Again, the whole of the Divine Comedy is predicated on this reality. At midlife (back in the first canto), Dante realized that he wasn't actually living his life, but that it was living him. Thus, rather than being guided by Death, he was, for practical purposes, dead (or guided only by biology):
For the right path, whence I had strayed, was lost. He had succumbed to earthly gravity, or "temptation." Thus, So weary was my my mind, so filled with sleep [and sleep is the gentle brother of Death], I reeled, and wandered from the path of truth.
And it all went by so fast. Dante alludes to this at the beginning of canto IV, noting that When any of our faculties retains / a strong impression of delight or pain, / the soul will wholly concentrate on that, / neglecting any other power it has.
This is again an animal capability, one that "secures the soul in stringent grip," to such an extent that time moves and yet we do not notice it.
So short! Whoosh! there went your life.
Here again, the Divine Comedy is predicated on a reversal of this tendency, which has become deeply ingrained by midlife. As Dante writes, unlike animals, the human soul has the power to perceive the course of time; but this is distinct from the power that captures all the mind. The former has "no force," while the latter "binds."
Thus, it will require a conscious decision and an act of will to exert the force necessary to "turn around" and break the chains that bind us to the lower world of the immediate, of the passing stream of pleasure and pain.
Dante does this by keeping the end in mind; one might say that only by faith may we know that the end even exists, for one cannot know what one has not yet experienced. So lofty was the summit, that it soared / Beyond my sight.
Virgil tells him not to despair, but to keep climbing Until we meet some guide who knows the way. In other words, when the student is ready, the teacher appears. Nonlocal ʘperators are always standing by, ready to assist you. For they literally have nothing better to do.
And whatever you do, Do not take a backward step, for we have heard from the wise that it is not a good idea to put one's hand to the plow and look back. Inward and upward!
B-but the mountain soars / Much higher then my mortal eyes can reach.
Don't worry about that. So long as you see that the mountain exists, that's the important part. For every mountain has a summit, does it not? You don't need to see the dark side of the moonbat to know that it exists, do you?

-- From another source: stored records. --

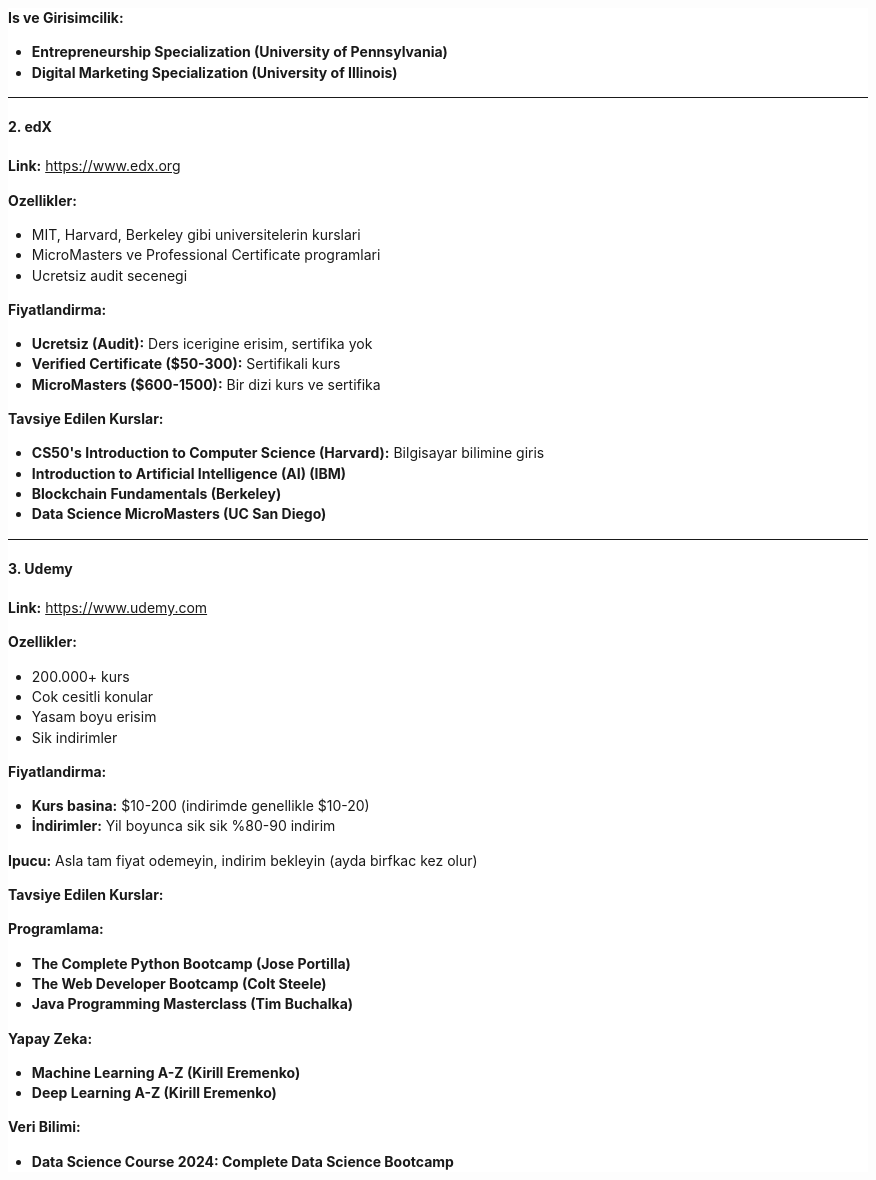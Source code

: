 **Is ve Girisimcilik:**
- **Entrepreneurship Specialization (University of Pennsylvania)**
- **Digital Marketing Specialization (University of Illinois)**

---

#### 2. edX

**Link:** https://www.edx.org

**Ozellikler:**
- MIT, Harvard, Berkeley gibi universitelerin kurslari
- MicroMasters ve Professional Certificate programlari
- Ucretsiz audit secenegi

**Fiyatlandirma:**
- **Ucretsiz (Audit):** Ders icerigine erisim, sertifika yok
- **Verified Certificate ($50-300):** Sertifikali kurs
- **MicroMasters ($600-1500):** Bir dizi kurs ve sertifika

**Tavsiye Edilen Kurslar:**

- **CS50's Introduction to Computer Science (Harvard):** Bilgisayar bilimine giris
- **Introduction to Artificial Intelligence (AI) (IBM)**
- **Blockchain Fundamentals (Berkeley)**
- **Data Science MicroMasters (UC San Diego)**

---

#### 3. Udemy

**Link:** https://www.udemy.com

**Ozellikler:**
- 200.000+ kurs
- Cok cesitli konular
- Yasam boyu erisim
- Sik indirimler

**Fiyatlandirma:**
- **Kurs basina:** $10-200 (indirimde genellikle $10-20)
- **İndirimler:** Yil boyunca sik sik %80-90 indirim

**Ipucu:** Asla tam fiyat odemeyin, indirim bekleyin (ayda birfkac kez olur)

**Tavsiye Edilen Kurslar:**

**Programlama:**
- **The Complete Python Bootcamp (Jose Portilla)**
- **The Web Developer Bootcamp (Colt Steele)**
- **Java Programming Masterclass (Tim Buchalka)**

**Yapay Zeka:**
- **Machine Learning A-Z (Kirill Eremenko)**
- **Deep Learning A-Z (Kirill Eremenko)**

**Veri Bilimi:**
- **Data Science Course 2024: Complete Data Science Bootcamp**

Next we come to an important way station -- or station of the way -- where the slothful depart from the slackful. Nondoing is hardly the same as doing nothing! Nevertheless, at least doing nothing is preferable to doing something harmful, a lesson Democrats will never learn. Thus, these souls are in a low level of purgatory rather than hell. In other words, they are independents, not liberals.
Dante converses with one of the idlers, who says that he repented too late -- i.e., that he put off the journey till the last, so he is not enjoying the true rest, the slack sabbath. It's just the false slack of the comfortable and self-satisfied. Nothing to see here. Let's move along.